Frère me sourit et sut me calmer comme il savait le faire depuis que j'étais enfant. Je lui rendis son air malicieux par une langue tirée. Il retourna travailler tandis que je pris mon épée pour m'entraîner contre les troncs pourris de cette forêt. Au fond de moi, je voulais aussi goûter aux mets chrétiens.



Père n'eut jamais la patience de nous apprendre la vie. Ses préceptes n'allaient guère plus loin que ; Dieu est bon, le diable est mauvais. Il ne fallait pas pêcher sinon le paradis nous serait fermé et c'est tout ce qu'il avait à nous apprendre. Cela paraissait si simple, tuer les méchants et laisser vivre les gentils, ne pas voler, ne pas mentir... Aux yeux d'un enfant, tout cela fait sens, mais lorsque les hivers passent, le monde s'assombrit. Le noir et le blanc se changent alors en différentes nuances de gris et notre âme se perd. Comment vivre des milliers de jours sans commettre aucune erreur ? Heureux, doivent-être les nouveau-nés n'ayant pas trouvé le chemin vers la vie, le paradis leur est assuré et ils n'ont pas a subir les affres de la vie.


Mes yeux ne pouvaient à peine s'ouvrir, mes sens étaient troublés. Je pouvais sentir la paille sous mon dos qui me grattait et ma tête retenue par un coussin de plume à moitié rempli. Je sentis une patte mouillée passée lentement sur mon visage. Je bougeais la main et la voix de Tristan répondu à mon appel. Il se tenait devant moi avec un regard perdu, il n'avait pas dormi.
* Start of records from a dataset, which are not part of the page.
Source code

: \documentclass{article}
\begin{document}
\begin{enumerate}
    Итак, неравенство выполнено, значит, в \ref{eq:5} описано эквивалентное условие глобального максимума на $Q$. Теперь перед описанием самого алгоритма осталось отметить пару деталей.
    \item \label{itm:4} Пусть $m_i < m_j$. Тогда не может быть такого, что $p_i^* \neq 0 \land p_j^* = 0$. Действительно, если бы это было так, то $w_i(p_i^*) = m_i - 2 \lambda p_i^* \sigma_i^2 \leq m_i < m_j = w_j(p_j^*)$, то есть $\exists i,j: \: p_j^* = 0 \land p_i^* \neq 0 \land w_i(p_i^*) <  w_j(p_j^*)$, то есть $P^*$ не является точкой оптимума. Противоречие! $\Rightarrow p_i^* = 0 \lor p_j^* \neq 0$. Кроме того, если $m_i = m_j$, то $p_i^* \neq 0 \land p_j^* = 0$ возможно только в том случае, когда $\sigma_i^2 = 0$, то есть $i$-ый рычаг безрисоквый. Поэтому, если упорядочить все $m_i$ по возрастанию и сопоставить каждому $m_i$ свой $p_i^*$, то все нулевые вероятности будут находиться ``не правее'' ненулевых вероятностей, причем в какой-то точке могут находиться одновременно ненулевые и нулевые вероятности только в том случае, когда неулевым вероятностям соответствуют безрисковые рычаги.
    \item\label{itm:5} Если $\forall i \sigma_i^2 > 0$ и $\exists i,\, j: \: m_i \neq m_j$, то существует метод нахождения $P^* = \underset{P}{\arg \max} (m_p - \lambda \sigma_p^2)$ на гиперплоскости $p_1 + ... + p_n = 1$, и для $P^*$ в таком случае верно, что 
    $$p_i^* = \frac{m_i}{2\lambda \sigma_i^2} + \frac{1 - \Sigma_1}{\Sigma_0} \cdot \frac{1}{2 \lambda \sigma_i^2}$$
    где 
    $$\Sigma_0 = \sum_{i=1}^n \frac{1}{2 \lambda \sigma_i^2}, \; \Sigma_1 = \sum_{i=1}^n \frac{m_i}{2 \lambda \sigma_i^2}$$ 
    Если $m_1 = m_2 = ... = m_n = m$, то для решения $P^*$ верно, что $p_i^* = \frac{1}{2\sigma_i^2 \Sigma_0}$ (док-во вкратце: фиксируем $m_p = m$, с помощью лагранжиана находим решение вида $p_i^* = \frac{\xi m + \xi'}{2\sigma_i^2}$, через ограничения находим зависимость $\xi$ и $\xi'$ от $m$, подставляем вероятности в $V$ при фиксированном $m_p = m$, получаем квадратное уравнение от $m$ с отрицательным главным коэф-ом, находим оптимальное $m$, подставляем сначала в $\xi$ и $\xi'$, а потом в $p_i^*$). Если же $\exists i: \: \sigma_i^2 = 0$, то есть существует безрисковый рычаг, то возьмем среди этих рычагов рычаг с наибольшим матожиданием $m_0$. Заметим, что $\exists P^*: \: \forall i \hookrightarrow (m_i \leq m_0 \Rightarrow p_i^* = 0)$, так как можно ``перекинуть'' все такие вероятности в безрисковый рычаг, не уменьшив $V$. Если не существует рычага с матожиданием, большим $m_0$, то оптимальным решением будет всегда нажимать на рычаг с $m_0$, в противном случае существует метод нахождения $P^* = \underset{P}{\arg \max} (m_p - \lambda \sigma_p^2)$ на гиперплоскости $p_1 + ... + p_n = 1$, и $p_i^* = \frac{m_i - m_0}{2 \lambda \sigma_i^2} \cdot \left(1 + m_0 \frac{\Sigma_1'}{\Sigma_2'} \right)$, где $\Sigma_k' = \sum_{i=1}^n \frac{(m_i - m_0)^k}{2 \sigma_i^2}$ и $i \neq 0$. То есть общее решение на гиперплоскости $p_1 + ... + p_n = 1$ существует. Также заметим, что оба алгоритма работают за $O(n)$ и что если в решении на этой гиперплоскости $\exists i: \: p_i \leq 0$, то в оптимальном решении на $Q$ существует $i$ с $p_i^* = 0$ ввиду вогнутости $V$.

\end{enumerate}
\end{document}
— Comment allez-vous ? Cela fait bientôt une journée que vous êtes alité, nous commencions tous à être inquiets, dit-il pendant que je me réveillais lentement.


Je m'assis non sans difficulté sur le bord du lit et faillis vomir mon dîner. Seule la main réconfortante de Tristan me permit de ne pas tomber au sol. Les images de la nuit passée me revinrent gentiment.
— Quel jour sommes nous, et quelle heure ? demandais-je avec peine.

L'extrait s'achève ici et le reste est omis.